**What to produce:** Your task is to retype each line of the data below exactly.

── Available records ──

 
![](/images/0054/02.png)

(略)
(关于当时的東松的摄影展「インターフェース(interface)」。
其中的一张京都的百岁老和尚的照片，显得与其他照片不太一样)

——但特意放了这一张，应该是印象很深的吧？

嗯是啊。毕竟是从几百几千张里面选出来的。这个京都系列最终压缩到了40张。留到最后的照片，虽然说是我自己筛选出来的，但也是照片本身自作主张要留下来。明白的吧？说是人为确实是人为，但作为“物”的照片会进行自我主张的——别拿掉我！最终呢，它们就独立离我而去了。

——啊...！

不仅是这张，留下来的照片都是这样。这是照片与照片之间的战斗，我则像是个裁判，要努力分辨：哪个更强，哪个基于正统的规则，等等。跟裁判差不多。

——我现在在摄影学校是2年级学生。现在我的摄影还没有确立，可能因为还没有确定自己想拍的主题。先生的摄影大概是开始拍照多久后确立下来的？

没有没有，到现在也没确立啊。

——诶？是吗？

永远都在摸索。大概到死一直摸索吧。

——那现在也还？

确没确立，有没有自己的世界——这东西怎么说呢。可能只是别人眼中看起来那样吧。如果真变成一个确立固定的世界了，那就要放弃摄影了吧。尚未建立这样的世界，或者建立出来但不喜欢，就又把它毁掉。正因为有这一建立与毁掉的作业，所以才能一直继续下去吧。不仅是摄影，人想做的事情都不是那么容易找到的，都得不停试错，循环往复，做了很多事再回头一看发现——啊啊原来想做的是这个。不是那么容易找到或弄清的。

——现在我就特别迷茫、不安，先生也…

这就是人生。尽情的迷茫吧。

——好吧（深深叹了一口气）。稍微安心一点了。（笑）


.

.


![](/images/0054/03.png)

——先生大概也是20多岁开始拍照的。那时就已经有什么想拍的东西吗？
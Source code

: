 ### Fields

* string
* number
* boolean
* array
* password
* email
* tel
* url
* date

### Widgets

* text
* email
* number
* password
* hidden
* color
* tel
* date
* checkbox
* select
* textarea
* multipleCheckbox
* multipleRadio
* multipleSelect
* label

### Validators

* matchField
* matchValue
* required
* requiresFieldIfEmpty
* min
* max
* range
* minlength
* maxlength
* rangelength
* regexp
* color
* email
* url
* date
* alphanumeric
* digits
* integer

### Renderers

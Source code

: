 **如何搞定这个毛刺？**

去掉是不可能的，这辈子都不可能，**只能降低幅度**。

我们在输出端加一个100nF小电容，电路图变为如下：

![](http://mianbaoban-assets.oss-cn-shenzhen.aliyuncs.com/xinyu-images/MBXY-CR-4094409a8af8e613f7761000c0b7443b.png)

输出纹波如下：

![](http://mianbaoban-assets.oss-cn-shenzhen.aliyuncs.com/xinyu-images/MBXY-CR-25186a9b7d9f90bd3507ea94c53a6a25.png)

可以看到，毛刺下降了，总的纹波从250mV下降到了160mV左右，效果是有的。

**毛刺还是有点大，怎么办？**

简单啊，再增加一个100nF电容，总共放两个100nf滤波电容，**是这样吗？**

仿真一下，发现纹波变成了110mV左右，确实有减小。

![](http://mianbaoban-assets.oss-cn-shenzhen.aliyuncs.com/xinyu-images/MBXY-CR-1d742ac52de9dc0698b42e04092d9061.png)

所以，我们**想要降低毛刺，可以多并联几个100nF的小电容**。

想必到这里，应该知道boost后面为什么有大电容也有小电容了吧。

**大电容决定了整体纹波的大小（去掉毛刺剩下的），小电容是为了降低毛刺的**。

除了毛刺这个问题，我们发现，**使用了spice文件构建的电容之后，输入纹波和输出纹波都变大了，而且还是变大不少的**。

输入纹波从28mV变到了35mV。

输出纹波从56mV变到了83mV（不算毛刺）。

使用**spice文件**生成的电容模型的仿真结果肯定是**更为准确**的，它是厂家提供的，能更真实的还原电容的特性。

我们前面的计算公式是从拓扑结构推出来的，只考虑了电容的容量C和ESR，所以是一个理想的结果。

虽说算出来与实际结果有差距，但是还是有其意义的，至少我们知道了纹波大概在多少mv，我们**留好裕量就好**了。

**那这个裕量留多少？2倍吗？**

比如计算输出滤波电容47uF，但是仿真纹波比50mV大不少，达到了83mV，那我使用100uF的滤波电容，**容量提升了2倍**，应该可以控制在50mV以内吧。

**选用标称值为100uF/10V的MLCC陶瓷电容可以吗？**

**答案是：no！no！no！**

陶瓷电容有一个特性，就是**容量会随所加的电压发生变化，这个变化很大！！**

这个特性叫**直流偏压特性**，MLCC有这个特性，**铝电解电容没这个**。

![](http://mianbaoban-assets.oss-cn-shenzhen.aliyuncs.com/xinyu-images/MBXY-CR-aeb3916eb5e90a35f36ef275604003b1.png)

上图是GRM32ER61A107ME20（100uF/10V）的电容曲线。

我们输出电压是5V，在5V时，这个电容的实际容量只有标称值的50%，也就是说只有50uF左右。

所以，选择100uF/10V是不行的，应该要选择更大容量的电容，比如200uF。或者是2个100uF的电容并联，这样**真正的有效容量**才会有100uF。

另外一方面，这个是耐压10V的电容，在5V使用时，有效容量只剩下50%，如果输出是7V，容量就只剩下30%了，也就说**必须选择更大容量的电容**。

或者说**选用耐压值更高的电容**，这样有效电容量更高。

───

**Completed exercise:**
![](/images/0054/02.png)

(略)
(关于当时的東松的摄影展「インターフェース(interface)」。
其中的一张京都的百岁老和尚的照片，显得与其他照片不太一样)

——但特意放了这一张，应该是印象很深的吧？

嗯是啊。毕竟是从几百几千张里面选出来的。这个京都系列最终压缩到了40张。留到最后的照片，虽然说是我自己筛选出来的，但也是照片本身自作主张要留下来。明白的吧？说是人为确实是人为，但作为“物”的照片会进行自我主张的——别拿掉我！最终呢，它们就独立离我而去了。

——啊...！

不仅是这张，留下来的照片都是这样。这是照片与照片之间的战斗，我则像是个裁判，要努力分辨：哪个更强，哪个基于正统的规则，等等。跟裁判差不多。

——我现在在摄影学校是2年级学生。现在我的摄影还没有确立，可能因为还没有确定自己想拍的主题。先生的摄影大概是开始拍照多久后确立下来的？

没有没有，到现在也没确立啊。

——诶？是吗？

永远都在摸索。大概到死一直摸索吧。

——那现在也还？

确没确立，有没有自己的世界——这东西怎么说呢。可能只是别人眼中看起来那样吧。如果真变成一个确立固定的世界了，那就要放弃摄影了吧。尚未建立这样的世界，或者建立出来但不喜欢，就又把它毁掉。正因为有这一建立与毁掉的作业，所以才能一直继续下去吧。不仅是摄影，人想做的事情都不是那么容易找到的，都得不停试错，循环往复，做了很多事再回头一看发现——啊啊原来想做的是这个。不是那么容易找到或弄清的。

——现在我就特别迷茫、不安，先生也…

这就是人生。尽情的迷茫吧。

——好吧（深深叹了一口气）。稍微安心一点了。（笑）


.

.


![](/images/0054/03.png)

——先生大概也是20多岁开始拍照的。那时就已经有什么想拍的东西吗？
Source code

: ### Fields

* string
* number
* boolean
* array
* password
* email
* tel
* url
* date

### Widgets

* text
* email
* number
* password
* hidden
* color
* tel
* date
* checkbox
* select
* textarea
* multipleCheckbox
* multipleRadio
* multipleSelect
* label

### Validators

* matchField
* matchValue
* required
* requiresFieldIfEmpty
* min
* max
* range
* minlength
* maxlength
* rangelength
* regexp
* color
* email
* url
* date
* alphanumeric
* digits
* integer

### Renderers

Source code

: **如何搞定这个毛刺？**

去掉是不可能的，这辈子都不可能，**只能降低幅度**。

我们在输出端加一个100nF小电容，电路图变为如下：

![](http://mianbaoban-assets.oss-cn-shenzhen.aliyuncs.com/xinyu-images/MBXY-CR-4094409a8af8e613f7761000c0b7443b.png)

输出纹波如下：

![](http://mianbaoban-assets.oss-cn-shenzhen.aliyuncs.com/xinyu-images/MBXY-CR-25186a9b7d9f90bd3507ea94c53a6a25.png)

可以看到，毛刺下降了，总的纹波从250mV下降到了160mV左右，效果是有的。

**毛刺还是有点大，怎么办？**

简单啊，再增加一个100nF电容，总共放两个100nf滤波电容，**是这样吗？**

仿真一下，发现纹波变成了110mV左右，确实有减小。

![](http://mianbaoban-assets.oss-cn-shenzhen.aliyuncs.com/xinyu-images/MBXY-CR-1d742ac52de9dc0698b42e04092d9061.png)

所以，我们**想要降低毛刺，可以多并联几个100nF的小电容**。

想必到这里，应该知道boost后面为什么有大电容也有小电容了吧。

**大电容决定了整体纹波的大小（去掉毛刺剩下的），小电容是为了降低毛刺的**。

除了毛刺这个问题，我们发现，**使用了spice文件构建的电容之后，输入纹波和输出纹波都变大了，而且还是变大不少的**。

输入纹波从28mV变到了35mV。

输出纹波从56mV变到了83mV（不算毛刺）。

使用**spice文件**生成的电容模型的仿真结果肯定是**更为准确**的，它是厂家提供的，能更真实的还原电容的特性。

我们前面的计算公式是从拓扑结构推出来的，只考虑了电容的容量C和ESR，所以是一个理想的结果。

虽说算出来与实际结果有差距，但是还是有其意义的，至少我们知道了纹波大概在多少mv，我们**留好裕量就好**了。

**那这个裕量留多少？2倍吗？**

比如计算输出滤波电容47uF，但是仿真纹波比50mV大不少，达到了83mV，那我使用100uF的滤波电容，**容量提升了2倍**，应该可以控制在50mV以内吧。

**选用标称值为100uF/10V的MLCC陶瓷电容可以吗？**

**答案是：no！no！no！**

陶瓷电容有一个特性，就是**容量会随所加的电压发生变化，这个变化很大！！**

这个特性叫**直流偏压特性**，MLCC有这个特性，**铝电解电容没这个**。

![](http://mianbaoban-assets.oss-cn-shenzhen.aliyuncs.com/xinyu-images/MBXY-CR-aeb3916eb5e90a35f36ef275604003b1.png)

上图是GRM32ER61A107ME20（100uF/10V）的电容曲线。

我们输出电压是5V，在5V时，这个电容的实际容量只有标称值的50%，也就是说只有50uF左右。

所以，选择100uF/10V是不行的，应该要选择更大容量的电容，比如200uF。或者是2个100uF的电容并联，这样**真正的有效容量**才会有100uF。

另外一方面，这个是耐压10V的电容，在5V使用时，有效容量只剩下50%，如果输出是7V，容量就只剩下30%了，也就说**必须选择更大容量的电容**。

或者说**选用耐压值更高的电容**，这样有效电容量更高。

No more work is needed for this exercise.